# Need info on date code for NOS Mitsuboshi Comp III tires off a King Sting



## LIFE OF SCHWINN (Mar 1, 2015)

I traded for a King Sting and it has NOS Comp III tires.
They're too nice to ride on, but I'd like to know how to date
these before I sell them.  I'm pretty sure they're 1st gen.
Tires have 5 crossed circles, preceded by an 8 (3rd pic).
Thanks,
jd


----------



## jayrev67 (Mar 1, 2015)

LIFE OF SCHWINN said:


> I traded for a King Sting and it has NOS Comp III tires.
> They're too nice to ride on, but I'd like to know how to date
> these before I sell them.  I'm pretty sure they're 1st gen.
> Tires have 5 crossed circles, preceded by an 8 (3rd pic).
> ...





Comps are dated by label color.
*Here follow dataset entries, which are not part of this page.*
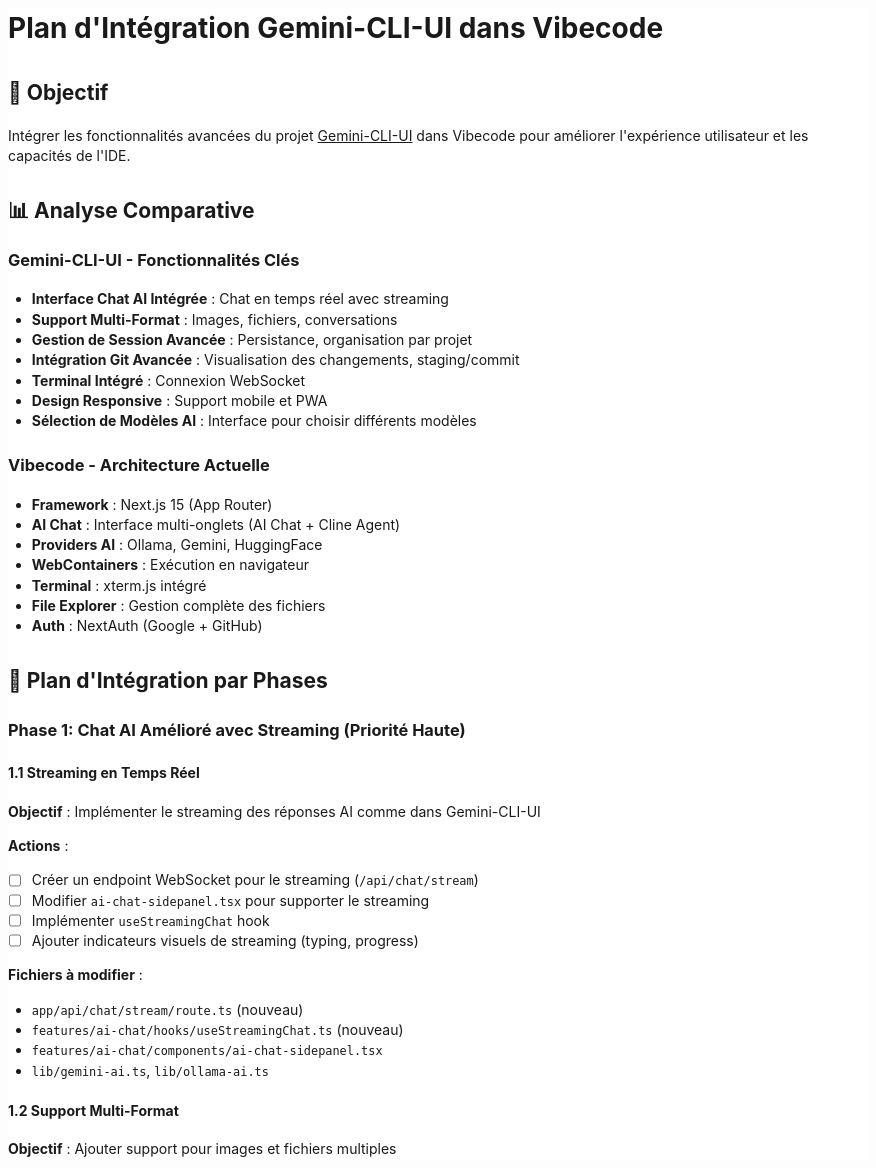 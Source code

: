 # Plan d'Intégration Gemini-CLI-UI dans Vibecode

## 🎯 Objectif
Intégrer les fonctionnalités avancées du projet [Gemini-CLI-UI](https://github.com/cruzyjapan/Gemini-CLI-UI) dans Vibecode pour améliorer l'expérience utilisateur et les capacités de l'IDE.

## 📊 Analyse Comparative

### Gemini-CLI-UI - Fonctionnalités Clés
- **Interface Chat AI Intégrée** : Chat en temps réel avec streaming
- **Support Multi-Format** : Images, fichiers, conversations
- **Gestion de Session Avancée** : Persistance, organisation par projet
- **Intégration Git Avancée** : Visualisation des changements, staging/commit
- **Terminal Intégré** : Connexion WebSocket
- **Design Responsive** : Support mobile et PWA
- **Sélection de Modèles AI** : Interface pour choisir différents modèles

### Vibecode - Architecture Actuelle
- **Framework** : Next.js 15 (App Router)
- **AI Chat** : Interface multi-onglets (AI Chat + Cline Agent)
- **Providers AI** : Ollama, Gemini, HuggingFace
- **WebContainers** : Exécution en navigateur
- **Terminal** : xterm.js intégré
- **File Explorer** : Gestion complète des fichiers
- **Auth** : NextAuth (Google + GitHub)

## 🚀 Plan d'Intégration par Phases

### Phase 1: Chat AI Amélioré avec Streaming (Priorité Haute)

#### 1.1 Streaming en Temps Réel
**Objectif** : Implémenter le streaming des réponses AI comme dans Gemini-CLI-UI

**Actions** :
- [ ] Créer un endpoint WebSocket pour le streaming (`/api/chat/stream`)
- [ ] Modifier `ai-chat-sidepanel.tsx` pour supporter le streaming
- [ ] Implémenter `useStreamingChat` hook
- [ ] Ajouter indicateurs visuels de streaming (typing, progress)

**Fichiers à modifier** :
- `app/api/chat/stream/route.ts` (nouveau)
- `features/ai-chat/hooks/useStreamingChat.ts` (nouveau)
- `features/ai-chat/components/ai-chat-sidepanel.tsx`
- `lib/gemini-ai.ts`, `lib/ollama-ai.ts`

#### 1.2 Support Multi-Format
**Objectif** : Ajouter support pour images et fichiers multiples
And, CompIII Yellow Label were 81-83. That is about as close as you are going to get with dating. If you sell them as 81-83 Yellow Label Comp III's you will not get any arguments from buyers. 

Hope this helps.

Jay


----------



## LIFE OF SCHWINN (Mar 2, 2015)

Thanks,
I knew the yellow was 1st, but didn't know the years?
Hoping to selling locally, but if not, they'll go up with some 
other stuff on the f/s forum here.
jd


----------